I have a question for, well for anyone who can answer this for me.

What ever happened to the good guys in sports? We have always had the bad guys, from Ty Cobb to Bill Romanowski, to John Rocker. The guys who cheat, endanger, and disrespect. In the past, we had a balance. We had a good guy to a bad guy, in the "good old days" the good guys even outnumbered those bad guys.

We all know about the bad guys today. The wife beaters, the cheaters, the felons, and everything in between. They are in the news everyday.

What I want to talk about is, how in the hell did Marvin Harrison become one of the bad guys?

Marvin Harrison was lauded for the first decade of his career for all the good he was doing back in Philadelphia. Cheered as an example of sportsmanship for never showing up the defense, as he and Peyton Manning built towards Hall-of-Fame statistics. Traditionalists loved him because he "acts like he's been there before". Marvin is a perfect example of two things.

1. Athletes are not, and for sake of being an athlete should not be, role models.

2. You cannot judge the character of man, or a woman, by how they act on a court, field, or diamond. If we have learned nothing else from the "Bad Guys" in sports today, let it be that there is one old idiom that still rings true.

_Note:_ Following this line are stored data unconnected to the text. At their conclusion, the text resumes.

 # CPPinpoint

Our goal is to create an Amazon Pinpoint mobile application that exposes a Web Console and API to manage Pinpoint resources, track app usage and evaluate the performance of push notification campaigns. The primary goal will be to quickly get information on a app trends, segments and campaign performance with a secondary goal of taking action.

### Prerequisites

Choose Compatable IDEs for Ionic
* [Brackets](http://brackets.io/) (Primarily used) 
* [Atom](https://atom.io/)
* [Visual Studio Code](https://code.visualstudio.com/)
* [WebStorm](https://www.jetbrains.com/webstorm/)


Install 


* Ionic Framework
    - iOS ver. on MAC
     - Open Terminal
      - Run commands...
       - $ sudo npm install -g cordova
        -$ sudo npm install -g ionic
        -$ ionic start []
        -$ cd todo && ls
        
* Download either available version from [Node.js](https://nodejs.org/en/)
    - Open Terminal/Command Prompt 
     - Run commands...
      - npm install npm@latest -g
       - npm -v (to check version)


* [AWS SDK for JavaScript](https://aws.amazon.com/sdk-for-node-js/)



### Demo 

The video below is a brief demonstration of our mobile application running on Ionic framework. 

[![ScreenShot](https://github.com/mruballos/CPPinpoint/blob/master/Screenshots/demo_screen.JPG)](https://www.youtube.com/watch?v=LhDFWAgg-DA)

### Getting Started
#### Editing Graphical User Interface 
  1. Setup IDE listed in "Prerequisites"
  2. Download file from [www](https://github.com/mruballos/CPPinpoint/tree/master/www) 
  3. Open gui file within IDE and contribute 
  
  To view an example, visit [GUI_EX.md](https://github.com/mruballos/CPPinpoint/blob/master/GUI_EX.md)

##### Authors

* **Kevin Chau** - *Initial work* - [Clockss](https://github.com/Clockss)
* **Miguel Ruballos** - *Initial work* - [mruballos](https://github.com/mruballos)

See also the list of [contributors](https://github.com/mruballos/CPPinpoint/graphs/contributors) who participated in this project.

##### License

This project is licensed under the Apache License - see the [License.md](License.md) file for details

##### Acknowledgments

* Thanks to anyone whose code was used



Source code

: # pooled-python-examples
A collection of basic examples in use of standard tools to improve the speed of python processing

"The true test of a man's character is what he does when no one is watching. "

We need to focus more on players like Warrick Dunn. People aspire to be what what we glorify. Let's glorify the good guys.

1 comment:

Anonymous said...

There never was a "good old days" period. There was just a period where the sportswriters wrote about sports instead of chasing the scandals and airing the dirty laundry.